Some of the world's leading agricultural commodities businesses pledged today to accelerate their commitment to halting forest loss associated with the sector.
The 10 firms made the move as the UN Cop 26 climate summit's forest and land use event takes place, and it comes as EU legislators push back against use of commodities grown on cleared land.
ADM, Amaggi, Bunge, Cargill, Golden Agri-Resources, JBS, Louis Dreyfus, Olam International, Viterra and Wilmar International — which have a combined annual revenue of nearly $500bn and key market share of commodities such as soy, palm oil, cocoa and cattle — will by Cop 27 "lay out a shared roadmap" for their supply chains that is consistent with limiting a global temperature increase to 1.5°C as set out in the Paris agreement. Cop 27 is scheduled for 2022.
The primary target of Cop 26 is to keep within reach a 1.5°C limit on global warming.
The 10 firms said they will work with governments, farmers and others in their supply chains to build on progress already made and to scale this up to support the global effort to reach net-zero emissions by 2050 and halt biodiversity loss. The firms will "identify opportunities for public-private collaborations to catalyse further progress on eliminating commodity-driven deforestation," they said.
The European Commission's recast Renewable Energy Directive (RED) II, while legislating for a rise in renewable fuels in transport to a 14pc share by 2030, sets a 7pc limit for biofuels with an associated high risk of indirect land use change (ILUC), defined as those produced from food and feed crops associated with expansion into areas of high-carbon stock.

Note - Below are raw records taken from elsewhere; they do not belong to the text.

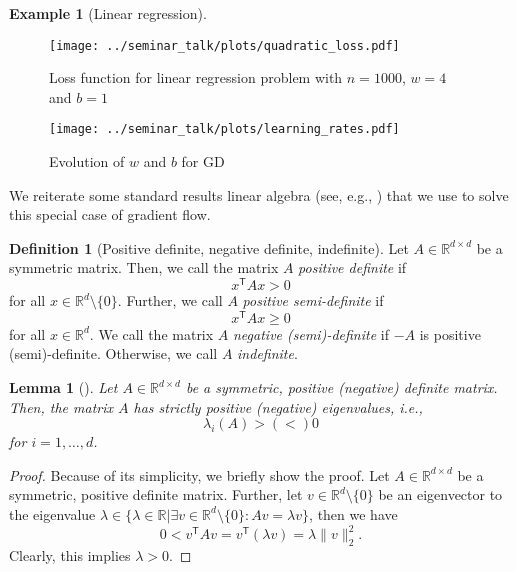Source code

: \documentclass[12pt]{article}
\newtheorem{lemma}[lemma]{Lemma}
\theoremstyle{definition}
\newtheorem{example}[example]{Example}
\newtheorem{definition}[definition]{Definition}
\numberwithin{equation}{section}
\newcommand{\R}{\mathbb{R}}
\newcommand{\T}{\mathsf{T}}
\newcommand{\norm}[1]{\lVert{#1}\rVert_2}
\begin{document}
\begin{example}[Linear regression]
  \begin{figure}[htb]
    \centering
    \texttt{[image: ../seminar\_talk/plots/quadratic\_loss.pdf]}
    \caption{Loss function for linear regression problem with $n=1000$, $w=4$ and $b=1$}
    \label{fig:quadratic_loss_function}
  \end{figure}

  \begin{figure}[htb]
    \centering
    \texttt{[image: ../seminar\_talk/plots/learning\_rates.pdf]}
    \caption{Evolution of $w$ and $b$ for GD}
    \label{fig:learning_rates}
  \end{figure}

 
\end{example}

We reiterate some standard results linear algebra (see, e.g., \cite[pp.~250]{romanAdvancedLinearAlgebra2010}) that we use to solve this special case of gradient flow.
\begin{definition}[Positive definite, negative definite, indefinite]
  \label{def:pos_neg_def}
  Let $A \in \R^{d \times d}$ be a symmetric matrix. Then, we call the matrix $A$ \emph{positive definite} if
  \begin{equation*}
    x^\T A x > 0
  \end{equation*}
  for all $x \in \R^d \setminus \{0\}$. Further, we call $A$ \emph{positive semi-definite} if
  \begin{equation*}
    x^\T A x \geq 0
  \end{equation*}
  for all $x \in \R^d$. We call the matrix $A$ \emph{negative (semi)-definite} if $-A$ is positive (semi)-definite.
  Otherwise, we call $A$ \emph{indefinite}.
\end{definition}
\begin{lemma}[]
  \label{lem:positive_eigen_values}
  Let $A \in \R^{d \times d}$ be a symmetric, positive (negative) definite matrix. Then, the matrix $A$ has strictly positive (negative) eigenvalues, i.e.,
  \begin{equation*}
    \lambda_i(A) > (<) 0
  \end{equation*}
  for $i = 1, \dots, d$.
\end{lemma}
\begin{proof}
  Because of its simplicity, we briefly show the proof. Let $A \in \R^{d \times d}$ be a symmetric, positive definite matrix. Further, let $v \in \R^d \setminus \{0\}$ be an eigenvector to the eigenvalue $\lambda \in \{\lambda \in \R | \exists v \in \R^d \setminus \{0\}: Av = \lambda v \}$, then we have
  \begin{equation*}
    0 < v^\T A v = v^\T (\lambda v) = \lambda \norm{v}^2.
  \end{equation*}
  Clearly, this implies $\lambda > 0$.
\end{proof}
\end{document}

The EU sets a deadline of 2030 to phase out palm oil-based biofuels, and several member states have moved to bring this forward. France banned palm oil feedstock from 2020, Austria from its blending mandate from 1 July this year, and the Netherlands and Germany will ban palm oil biofuels from 2022 and 2023, respectively.
Also today 30 financial institutions representing around $8.7tn in assets, including Axa, Aviva and Schroders, signed a similar pledge on deforestation. They will assess exposure to deforestation risk through their investments or financing by the end of next year, disclose this risk and any mitigation activity by 2023, and will by 2025 publicly report "credible progress" on the path to eliminate deforestation from agricultural commodities.
The firms will, also by 2025, only finance clients that have met risk-reduction criteria, as well as increase investment in "nature based solutions," they said. Reaching "zero-deforestation across our portfolio will contribute towards our fiduciary duty to act in the best long-term interests of our investors, beneficiaries and clients," the institutions said.